Me fui a dormir una siesta, una simple siesta. No era algo peligroso. Lo hago desde hace años. Los médicos dijeron hace poco que estaba perfecta que tenía un corazón de menos de cuarenta… ¿Qué pasó? Me despierto, me levanto y, como siempre, camino hacia el baño, me miro al espejo y no me veo. Mi reflejo no aparece. Intento limpiarlo, no entiendo qué pasa. Vuelvo a la cama y ahí me veo. Parece que solo yo creo que me desperté. No sentí ningún tipo de dolor ni advertencia, pero evidentemente estoy muerta o eso parece. Se me ocurrió una gran estupidez: intenté meterme en mi cuerpo. No hace falta que lo diga, pero hacerlo no fue nada útil. Pienso que es evidente, como dije, pero quizá no lo sea. ¿Y si es un sueño? Sé bien que no soy una niña, con setenta y ocho años todos pensaran que fue algo natural, pero yo estaba bien; salí de cosas peores que de una siesta. Si es que pasó lo que creo. Estoy parada frente a mi cama mirándome, o mirando lo que yo era. ¿Quién va a encontrarme? Mi marido, supongo. Me siento a los pies de la cama, me angustia pensar que el único viaje que hice en mi vida fue una aburrida y corta luna de miel a 200 kilómetros de casa. Tuve una vida tan correcta que no tiene sentido ni que la cuente. Me casé a los diecinueve años con el chico bueno y trabajador que me aconsejaron mis padres, tuve una hija y tres nietos. No estudié nada, siempre viví del trabajo de mi esposo, no tuve amantes, ni enemigos. Nunca hice ridiculeces, me vestí siempre como una señora común, nunca me subí a una moto ni a un avión. Las fiestas en las que participé fueron cumpleaños de la familia, cenas de Navidad y brindis de fin de año, mi boda, la boda de mi hija y sus quince. ¡Mierda! Ni siquiera tengo una mejor amiga, y si la tuviera: ¿Qué le contaría? Que cocí un botón de un pantalón o que jamás se me quemó la comida. Le podría hablar de cuando fui al médico, o cuando el verdulero me hizo un descuento porque soy su vecina de toda la vida.
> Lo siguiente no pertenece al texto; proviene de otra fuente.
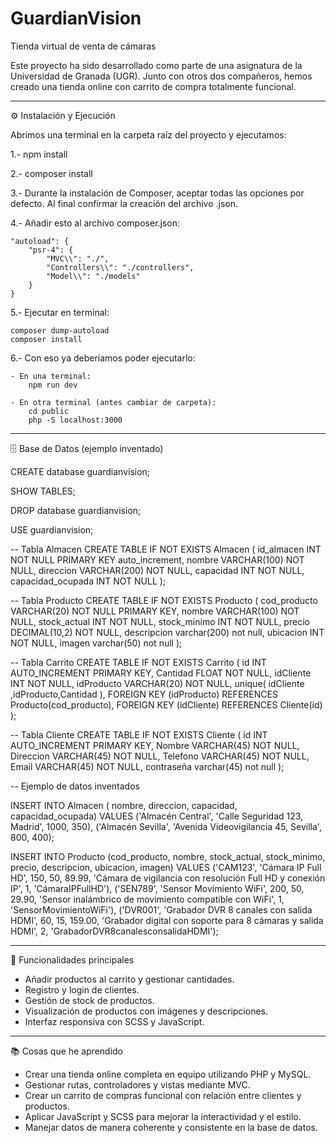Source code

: # GuardianVision
Tienda virtual de venta de cámaras

Este proyecto ha sido desarrollado como parte de una asignatura de la Universidad de Granada (UGR). Junto con otros dos compañeros, hemos creado una tienda online con carrito de compra totalmente funcional.

---

⚙️ Instalación y Ejecución

Abrimos una terminal en la carpeta raíz del proyecto y ejecutamos:

1.- npm install

2.- composer install

3.- Durante la instalación de Composer, aceptar todas las opciones por defecto. Al final confirmar la creación del archivo .json.

4.- Añadir esto al archivo composer.json:

    "autoload": {
        "psr-4": {
            "MVC\\": "./",
            "Controllers\\": "./controllers",
            "Model\\": "./models"
        }
    }

5.- Ejecutar en terminal:

    composer dump-autoload
    composer install

6.- Con eso ya deberíamos poder ejecutarlo:

    - En una terminal:
        npm run dev

    - En otra terminal (antes cambiar de carpeta):
        cd public
        php -S localhost:3000

---

🗄️ Base de Datos (ejemplo inventado)

CREATE database guardianvision;

SHOW TABLES;

DROP database guardianvision;

USE guardianvision;

-- Tabla Almacen
CREATE TABLE IF NOT EXISTS Almacen (
  id_almacen INT NOT NULL PRIMARY KEY auto_increment,
  nombre VARCHAR(100) NOT NULL,
  direccion VARCHAR(200) NOT NULL,
  capacidad INT NOT NULL,
  capacidad_ocupada INT NOT NULL
);

-- Tabla Producto
CREATE TABLE IF NOT EXISTS Producto (
  cod_producto VARCHAR(20) NOT NULL PRIMARY KEY,
  nombre VARCHAR(100) NOT NULL,
  stock_actual INT NOT NULL,
  stock_minimo INT NOT NULL,
  precio DECIMAL(10,2) NOT NULL,
  descripcion varchar(200) not null,
  ubicacion INT NOT NULL,
  imagen varchar(50) not null
);

-- Tabla Carrito
CREATE TABLE IF NOT EXISTS Carrito (
  id INT AUTO_INCREMENT PRIMARY KEY,
  Cantidad FLOAT NOT NULL,
  idCliente INT NOT NULL,
  idProducto VARCHAR(20) NOT NULL,
  unique( idCliente ,idProducto,Cantidad ),
  FOREIGN KEY (idProducto) REFERENCES Producto(cod_producto),
  FOREIGN KEY (idCliente) REFERENCES Cliente(id)
);

-- Tabla Cliente
CREATE TABLE IF NOT EXISTS Cliente (
  id INT AUTO_INCREMENT PRIMARY KEY,
  Nombre VARCHAR(45) NOT NULL,
  Direccion VARCHAR(45) NOT NULL,
  Telefono VARCHAR(45) NOT NULL,
  Email VARCHAR(45) NOT NULL,
  contraseña varchar(45) not null
);

-- Ejemplo de datos inventados

INSERT INTO Almacen ( nombre, direccion, capacidad, capacidad_ocupada)
VALUES 
('Almacén Central', 'Calle Seguridad 123, Madrid', 1000, 350),
('Almacén Sevilla', 'Avenida Videovigilancia 45, Sevilla', 800, 400);

INSERT INTO Producto (cod_producto, nombre, stock_actual, stock_minimo, precio, descripcion, ubicacion, imagen)
VALUES 
('CAM123', 'Cámara IP Full HD', 150, 50, 89.99, 'Cámara de vigilancia con resolución Full HD y conexión IP', 1, 'CámaraIPFullHD'),
('SEN789', 'Sensor Movimiento WiFi', 200, 50, 29.90, 'Sensor inalámbrico de movimiento compatible con WiFi', 1, 'SensorMovimientoWiFi'),
('DVR001', 'Grabador DVR 8 canales con salida HDMI', 60, 15, 159.00, 'Grabador digital con soporte para 8 cámaras y salida HDMI', 2, 'GrabadorDVR8canalesconsalidaHDMI');

---

🛒 Funcionalidades principales

- Añadir productos al carrito y gestionar cantidades.
- Registro y login de clientes.
- Gestión de stock de productos.
- Visualización de productos con imágenes y descripciones.
- Interfaz responsiva con SCSS y JavaScript.

---

📚 Cosas que he aprendido

- Crear una tienda online completa en equipo utilizando PHP y MySQL.
- Gestionar rutas, controladores y vistas mediante MVC.
- Crear un carrito de compras funcional con relación entre clientes y productos.
- Aplicar JavaScript y SCSS para mejorar la interactividad y el estilo.
- Manejar datos de manera coherente y consistente en la base de datos.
Recuerdo a mi hija llorando en la cama furiosa cuando rompió con su primer novio, yo no sé lo que se siente romper una relación. Me acabo de dar cuenta, en el caso de estar muerta, que ni siquiera voy a ser viuda. Es macabro pensarlo, pero me hace reír. El dolor más fuerte de mi vida fue cuando perdí a mis padres. No tuve hermanos, así que tampoco me arriesgué a perderlos. Qué triste que lo más excitante de mi vida haya sido cuando me extirparon un tumor a los cuarenta y nueve, o la vesícula a los treinta. No pinté nada, no esculpí, ni escribí nada, lo único que puedo decir que es mi creación ha sido Sabrina, mi hija, y ni si quiera es sólo mía. Vi todas las telenovelas que pude, eso sí. Nunca estuve borracha, no me tatué, no probé ninguna droga (salvo alguna que me haya recetado el doctor), nunca fumé, no fui a bailar, no tuve miedo de que descubrieran algo terrible de mí; no estuve detenida ni presa, ni hubo riesgos de que lo estuviera. ¿Qué hice todo este tiempo? ¿Qué hice hasta los setenta y ocho? ¿Voy a despertar? ¿Es un sueño? ¿Realmente he muerto? -Irma, tiene que acompañarme. Llegó la hora…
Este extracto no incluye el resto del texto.